TASK PROMPT> Give the entries again exactly. Skip the pictures.

MATERIAL FOR THIS TASK>
--------

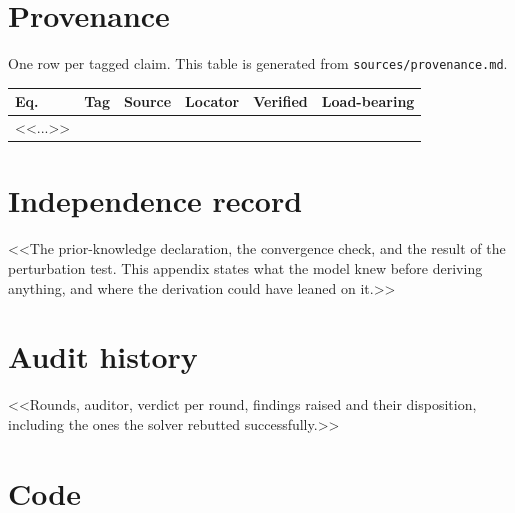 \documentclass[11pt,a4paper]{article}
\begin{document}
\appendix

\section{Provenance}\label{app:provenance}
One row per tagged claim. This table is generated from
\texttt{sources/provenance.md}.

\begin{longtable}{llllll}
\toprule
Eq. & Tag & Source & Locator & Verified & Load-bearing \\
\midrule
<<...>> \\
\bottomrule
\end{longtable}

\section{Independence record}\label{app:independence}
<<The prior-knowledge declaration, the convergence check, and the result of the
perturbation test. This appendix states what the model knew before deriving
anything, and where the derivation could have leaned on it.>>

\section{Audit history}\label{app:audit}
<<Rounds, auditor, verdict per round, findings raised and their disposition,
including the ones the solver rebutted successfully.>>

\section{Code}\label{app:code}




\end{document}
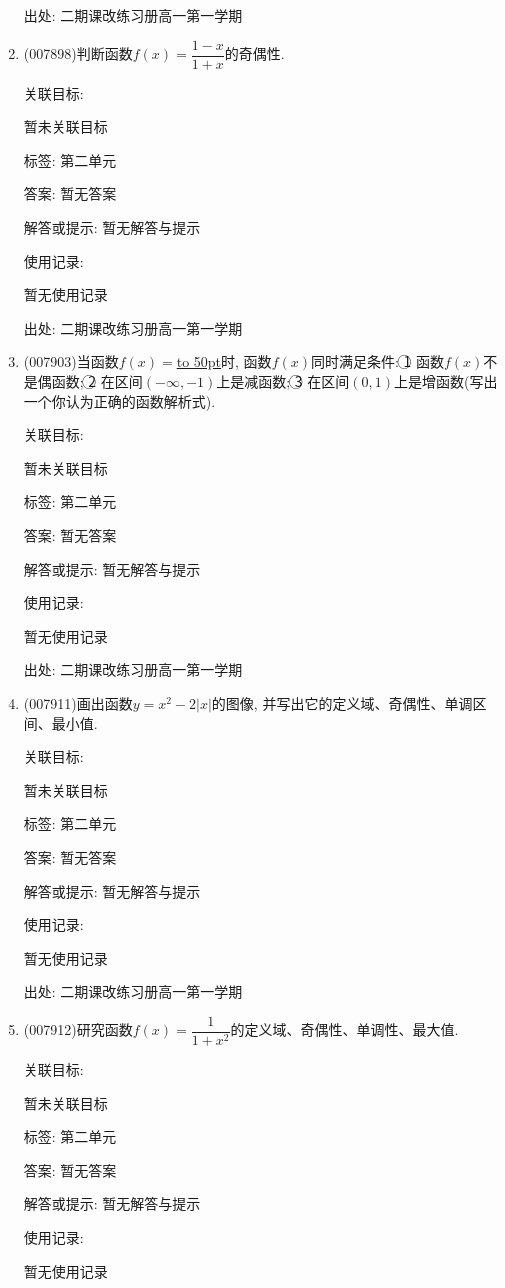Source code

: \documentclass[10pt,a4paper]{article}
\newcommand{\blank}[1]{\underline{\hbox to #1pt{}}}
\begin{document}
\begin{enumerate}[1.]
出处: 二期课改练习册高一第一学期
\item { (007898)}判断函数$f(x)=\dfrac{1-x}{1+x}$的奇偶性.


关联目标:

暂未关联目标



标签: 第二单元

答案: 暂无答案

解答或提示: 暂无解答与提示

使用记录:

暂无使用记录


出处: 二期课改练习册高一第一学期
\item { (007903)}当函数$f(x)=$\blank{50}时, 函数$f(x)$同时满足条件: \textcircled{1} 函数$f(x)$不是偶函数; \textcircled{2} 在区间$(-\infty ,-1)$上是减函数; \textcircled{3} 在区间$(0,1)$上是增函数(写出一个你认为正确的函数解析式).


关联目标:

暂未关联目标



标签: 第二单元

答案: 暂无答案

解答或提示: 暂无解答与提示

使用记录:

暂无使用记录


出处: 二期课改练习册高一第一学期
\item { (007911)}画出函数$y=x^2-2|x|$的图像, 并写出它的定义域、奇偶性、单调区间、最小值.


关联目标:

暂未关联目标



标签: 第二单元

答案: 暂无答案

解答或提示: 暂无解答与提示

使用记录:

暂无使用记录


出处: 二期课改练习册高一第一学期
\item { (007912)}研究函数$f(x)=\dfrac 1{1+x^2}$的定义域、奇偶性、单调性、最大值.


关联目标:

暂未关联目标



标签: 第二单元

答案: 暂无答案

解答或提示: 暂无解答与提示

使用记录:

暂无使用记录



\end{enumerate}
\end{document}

--------

ANSWER SECTION>
 \documentclass[11pt,a4paper]{article}
\begin{document}
\appendix

\section{Provenance}\label{app:provenance}
One row per tagged claim. This table is generated from
\texttt{sources/provenance.md}.

\begin{longtable}{llllll}
\toprule
Eq. & Tag & Source & Locator & Verified & Load-bearing \\
\midrule
<<...>> \\
\bottomrule
\end{longtable}

\section{Independence record}\label{app:independence}
<<The prior-knowledge declaration, the convergence check, and the result of the
perturbation test. This appendix states what the model knew before deriving
anything, and where the derivation could have leaned on it.>>

\section{Audit history}\label{app:audit}
<<Rounds, auditor, verdict per round, findings raised and their disposition,
including the ones the solver rebutted successfully.>>

\section{Code}\label{app:code}




\end{document}
Source code

: \documentclass[10pt,a4paper]{article}
\newcommand{\blank}[1]{\underline{\hbox to #1pt{}}}
\begin{document}
\begin{enumerate}[1.]
出处: 二期课改练习册高一第一学期
\item { (007898)}判断函数$f(x)=\dfrac{1-x}{1+x}$的奇偶性.


关联目标:

暂未关联目标



标签: 第二单元

答案: 暂无答案

解答或提示: 暂无解答与提示

使用记录:

暂无使用记录


出处: 二期课改练习册高一第一学期
\item { (007903)}当函数$f(x)=$\blank{50}时, 函数$f(x)$同时满足条件: \textcircled{1} 函数$f(x)$不是偶函数; \textcircled{2} 在区间$(-\infty ,-1)$上是减函数; \textcircled{3} 在区间$(0,1)$上是增函数(写出一个你认为正确的函数解析式).


关联目标:

暂未关联目标



标签: 第二单元

答案: 暂无答案

解答或提示: 暂无解答与提示

使用记录:

暂无使用记录


出处: 二期课改练习册高一第一学期
\item { (007911)}画出函数$y=x^2-2|x|$的图像, 并写出它的定义域、奇偶性、单调区间、最小值.


关联目标:

暂未关联目标



标签: 第二单元

答案: 暂无答案

解答或提示: 暂无解答与提示

使用记录:

暂无使用记录


出处: 二期课改练习册高一第一学期
\item { (007912)}研究函数$f(x)=\dfrac 1{1+x^2}$的定义域、奇偶性、单调性、最大值.


关联目标:

暂未关联目标



标签: 第二单元

答案: 暂无答案

解答或提示: 暂无解答与提示

使用记录:

暂无使用记录



\end{enumerate}
\end{document}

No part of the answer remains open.